▽

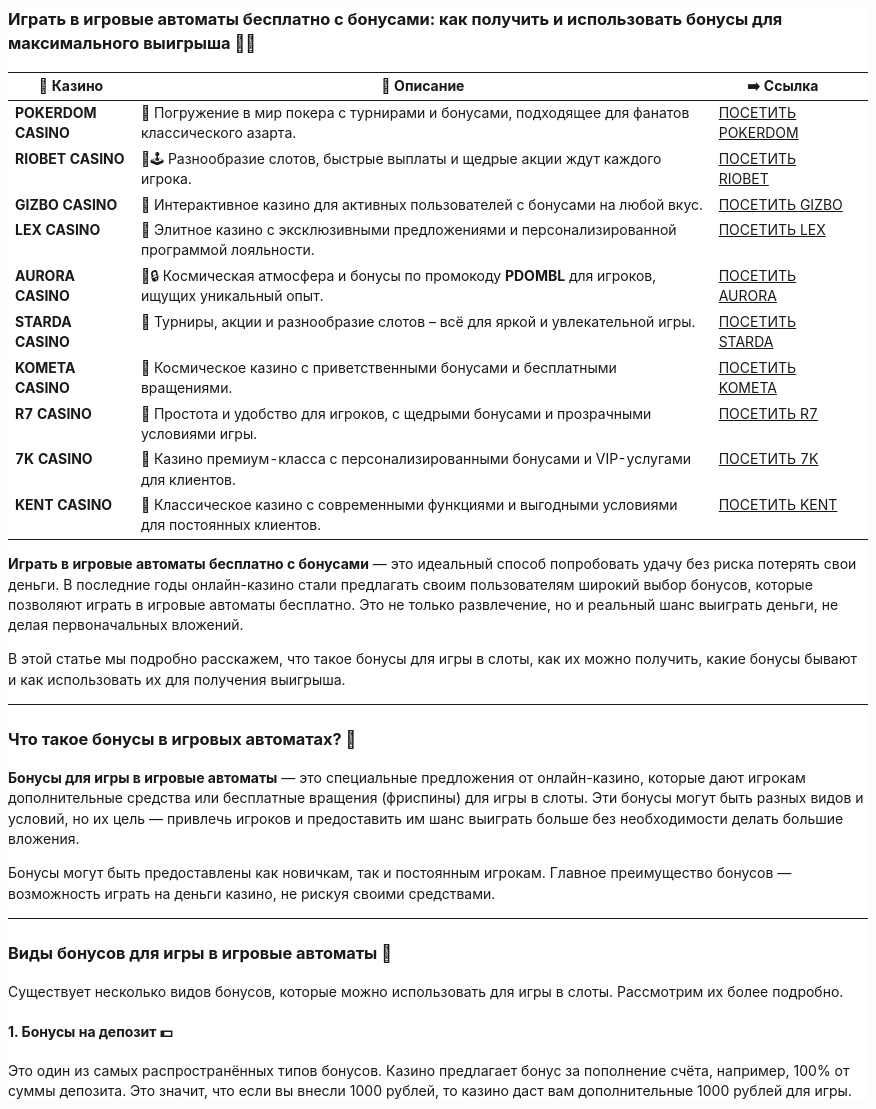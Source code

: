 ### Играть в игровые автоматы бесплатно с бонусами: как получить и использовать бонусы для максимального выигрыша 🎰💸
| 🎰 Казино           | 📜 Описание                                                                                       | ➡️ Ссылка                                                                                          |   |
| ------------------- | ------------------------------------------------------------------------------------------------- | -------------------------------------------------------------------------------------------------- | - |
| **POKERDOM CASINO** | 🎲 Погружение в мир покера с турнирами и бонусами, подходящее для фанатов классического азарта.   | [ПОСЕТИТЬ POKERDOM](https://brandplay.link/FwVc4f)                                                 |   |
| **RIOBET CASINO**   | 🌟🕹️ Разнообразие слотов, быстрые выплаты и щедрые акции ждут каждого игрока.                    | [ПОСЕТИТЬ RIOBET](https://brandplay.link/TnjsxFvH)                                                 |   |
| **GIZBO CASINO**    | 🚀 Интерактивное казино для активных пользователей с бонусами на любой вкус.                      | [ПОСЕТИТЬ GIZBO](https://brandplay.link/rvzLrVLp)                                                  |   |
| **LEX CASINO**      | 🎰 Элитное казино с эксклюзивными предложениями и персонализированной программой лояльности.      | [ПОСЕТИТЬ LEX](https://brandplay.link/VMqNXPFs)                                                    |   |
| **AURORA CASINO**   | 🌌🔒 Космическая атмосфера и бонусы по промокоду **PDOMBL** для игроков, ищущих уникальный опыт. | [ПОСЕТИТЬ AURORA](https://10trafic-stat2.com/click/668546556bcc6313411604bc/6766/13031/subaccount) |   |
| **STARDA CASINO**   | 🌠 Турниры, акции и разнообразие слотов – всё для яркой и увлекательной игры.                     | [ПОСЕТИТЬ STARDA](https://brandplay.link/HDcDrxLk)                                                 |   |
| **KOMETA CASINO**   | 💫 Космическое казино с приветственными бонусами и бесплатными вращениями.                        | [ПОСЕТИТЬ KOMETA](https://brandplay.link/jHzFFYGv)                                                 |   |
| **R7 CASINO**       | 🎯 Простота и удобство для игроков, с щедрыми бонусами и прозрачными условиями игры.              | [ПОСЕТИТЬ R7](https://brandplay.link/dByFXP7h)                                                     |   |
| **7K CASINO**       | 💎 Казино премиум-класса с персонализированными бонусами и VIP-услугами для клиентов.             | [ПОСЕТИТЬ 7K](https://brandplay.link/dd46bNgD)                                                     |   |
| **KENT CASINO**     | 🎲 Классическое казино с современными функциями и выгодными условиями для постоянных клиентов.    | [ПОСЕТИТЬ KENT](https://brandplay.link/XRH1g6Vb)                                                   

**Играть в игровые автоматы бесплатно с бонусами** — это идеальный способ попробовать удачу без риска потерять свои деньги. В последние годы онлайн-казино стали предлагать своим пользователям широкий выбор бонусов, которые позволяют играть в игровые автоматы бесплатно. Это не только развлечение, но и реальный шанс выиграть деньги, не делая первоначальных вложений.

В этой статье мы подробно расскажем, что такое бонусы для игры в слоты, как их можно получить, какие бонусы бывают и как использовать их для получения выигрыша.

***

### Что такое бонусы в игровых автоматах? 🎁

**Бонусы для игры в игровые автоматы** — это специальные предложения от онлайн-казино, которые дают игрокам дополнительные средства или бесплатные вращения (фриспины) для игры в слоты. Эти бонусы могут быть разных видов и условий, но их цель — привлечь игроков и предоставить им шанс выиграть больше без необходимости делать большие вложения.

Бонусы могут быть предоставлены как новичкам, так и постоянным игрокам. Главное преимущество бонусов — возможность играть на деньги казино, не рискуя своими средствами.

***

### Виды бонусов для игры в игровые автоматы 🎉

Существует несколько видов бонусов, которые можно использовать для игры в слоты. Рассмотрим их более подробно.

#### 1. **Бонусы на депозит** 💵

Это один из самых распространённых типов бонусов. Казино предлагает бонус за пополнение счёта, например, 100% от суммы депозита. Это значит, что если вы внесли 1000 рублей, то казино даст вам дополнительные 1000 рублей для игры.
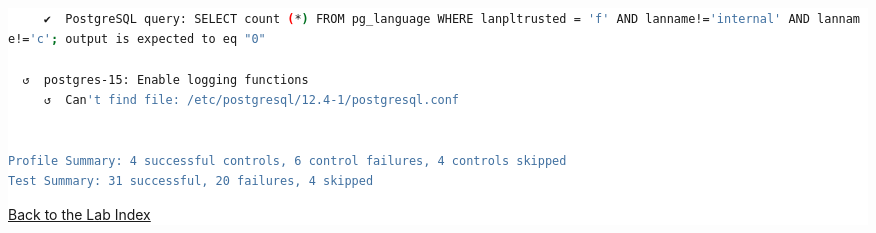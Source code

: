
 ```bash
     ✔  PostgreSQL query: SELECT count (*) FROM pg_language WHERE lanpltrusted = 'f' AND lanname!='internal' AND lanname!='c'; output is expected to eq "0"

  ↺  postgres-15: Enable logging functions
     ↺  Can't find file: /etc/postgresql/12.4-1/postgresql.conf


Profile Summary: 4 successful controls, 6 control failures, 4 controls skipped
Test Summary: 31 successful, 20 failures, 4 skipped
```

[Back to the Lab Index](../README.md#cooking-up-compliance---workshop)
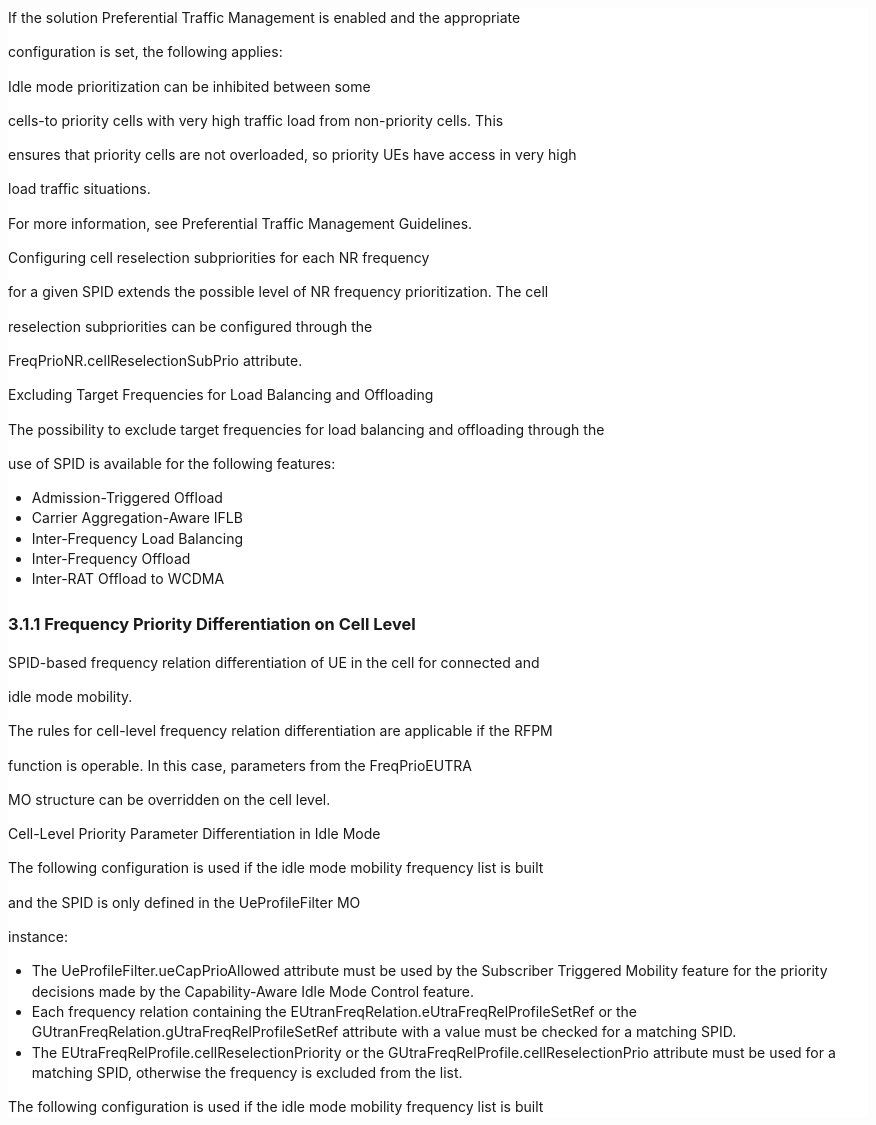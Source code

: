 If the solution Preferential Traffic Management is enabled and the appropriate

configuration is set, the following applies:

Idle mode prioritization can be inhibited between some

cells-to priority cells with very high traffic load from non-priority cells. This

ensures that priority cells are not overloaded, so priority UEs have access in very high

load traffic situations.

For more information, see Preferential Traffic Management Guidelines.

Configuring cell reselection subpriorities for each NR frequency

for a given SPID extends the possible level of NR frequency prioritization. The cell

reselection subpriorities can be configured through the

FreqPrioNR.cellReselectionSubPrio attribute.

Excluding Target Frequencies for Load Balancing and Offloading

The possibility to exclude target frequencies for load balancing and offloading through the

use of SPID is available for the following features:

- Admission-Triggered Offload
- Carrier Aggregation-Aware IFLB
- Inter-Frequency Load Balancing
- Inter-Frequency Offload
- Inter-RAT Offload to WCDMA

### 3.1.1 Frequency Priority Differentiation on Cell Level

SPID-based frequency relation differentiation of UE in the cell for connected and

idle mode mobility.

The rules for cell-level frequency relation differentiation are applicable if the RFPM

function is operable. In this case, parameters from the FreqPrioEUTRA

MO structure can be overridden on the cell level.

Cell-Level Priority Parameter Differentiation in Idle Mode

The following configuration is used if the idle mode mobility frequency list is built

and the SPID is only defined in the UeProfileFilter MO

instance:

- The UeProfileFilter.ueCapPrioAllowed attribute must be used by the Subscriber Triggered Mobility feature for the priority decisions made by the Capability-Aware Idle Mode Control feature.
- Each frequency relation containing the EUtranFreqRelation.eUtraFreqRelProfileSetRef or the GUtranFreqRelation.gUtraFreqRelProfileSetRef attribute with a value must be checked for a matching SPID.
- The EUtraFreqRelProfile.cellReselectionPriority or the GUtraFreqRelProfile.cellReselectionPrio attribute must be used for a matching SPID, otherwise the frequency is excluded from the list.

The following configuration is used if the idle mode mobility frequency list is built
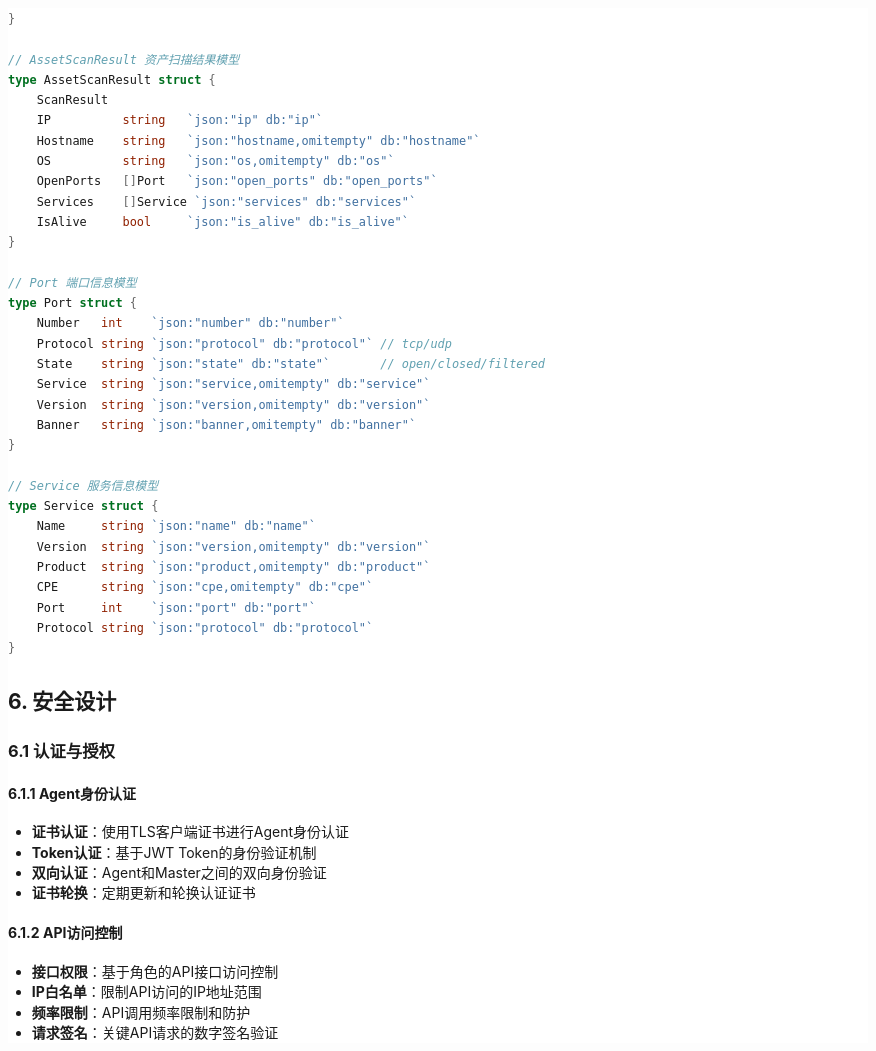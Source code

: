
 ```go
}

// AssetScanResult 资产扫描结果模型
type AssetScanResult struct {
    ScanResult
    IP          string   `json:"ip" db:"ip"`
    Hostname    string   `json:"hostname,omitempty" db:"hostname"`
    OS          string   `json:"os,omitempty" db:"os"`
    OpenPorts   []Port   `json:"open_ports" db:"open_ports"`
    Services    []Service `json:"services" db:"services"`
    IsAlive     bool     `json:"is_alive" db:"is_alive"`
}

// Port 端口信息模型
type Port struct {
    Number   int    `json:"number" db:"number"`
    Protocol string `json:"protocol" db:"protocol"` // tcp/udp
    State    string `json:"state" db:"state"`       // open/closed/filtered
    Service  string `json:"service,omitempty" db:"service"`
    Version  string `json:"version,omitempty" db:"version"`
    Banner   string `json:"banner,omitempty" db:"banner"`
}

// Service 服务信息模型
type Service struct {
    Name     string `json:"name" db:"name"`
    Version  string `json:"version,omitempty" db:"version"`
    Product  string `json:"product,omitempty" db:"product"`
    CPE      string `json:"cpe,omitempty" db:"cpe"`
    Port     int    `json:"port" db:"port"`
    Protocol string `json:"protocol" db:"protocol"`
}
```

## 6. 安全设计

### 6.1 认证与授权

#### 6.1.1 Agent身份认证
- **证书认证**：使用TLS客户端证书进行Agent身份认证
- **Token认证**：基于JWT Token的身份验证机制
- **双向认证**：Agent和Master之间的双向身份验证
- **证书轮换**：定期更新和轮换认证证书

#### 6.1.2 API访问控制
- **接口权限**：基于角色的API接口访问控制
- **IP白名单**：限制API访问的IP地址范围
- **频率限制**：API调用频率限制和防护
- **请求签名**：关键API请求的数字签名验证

△

Requirement: Give back exactly the lines of the listing above that run from the line with "Разнообразие слотов, быстрые" to the line with "Элитное казино с", inclusive.

Written solution:
| **RIOBET CASINO**   | 🌟🕹️ Разнообразие слотов, быстрые выплаты и щедрые акции ждут каждого игрока.                    | [ПОСЕТИТЬ RIOBET](https://brandplay.link/TnjsxFvH)                                                 |   |
| **GIZBO CASINO**    | 🚀 Интерактивное казино для активных пользователей с бонусами на любой вкус.                      | [ПОСЕТИТЬ GIZBO](https://brandplay.link/rvzLrVLp)                                                  |   |
| **LEX CASINO**      | 🎰 Элитное казино с эксклюзивными предложениями и персонализированной программой лояльности.      | [ПОСЕТИТЬ LEX](https://brandplay.link/VMqNXPFs)                                                    |   |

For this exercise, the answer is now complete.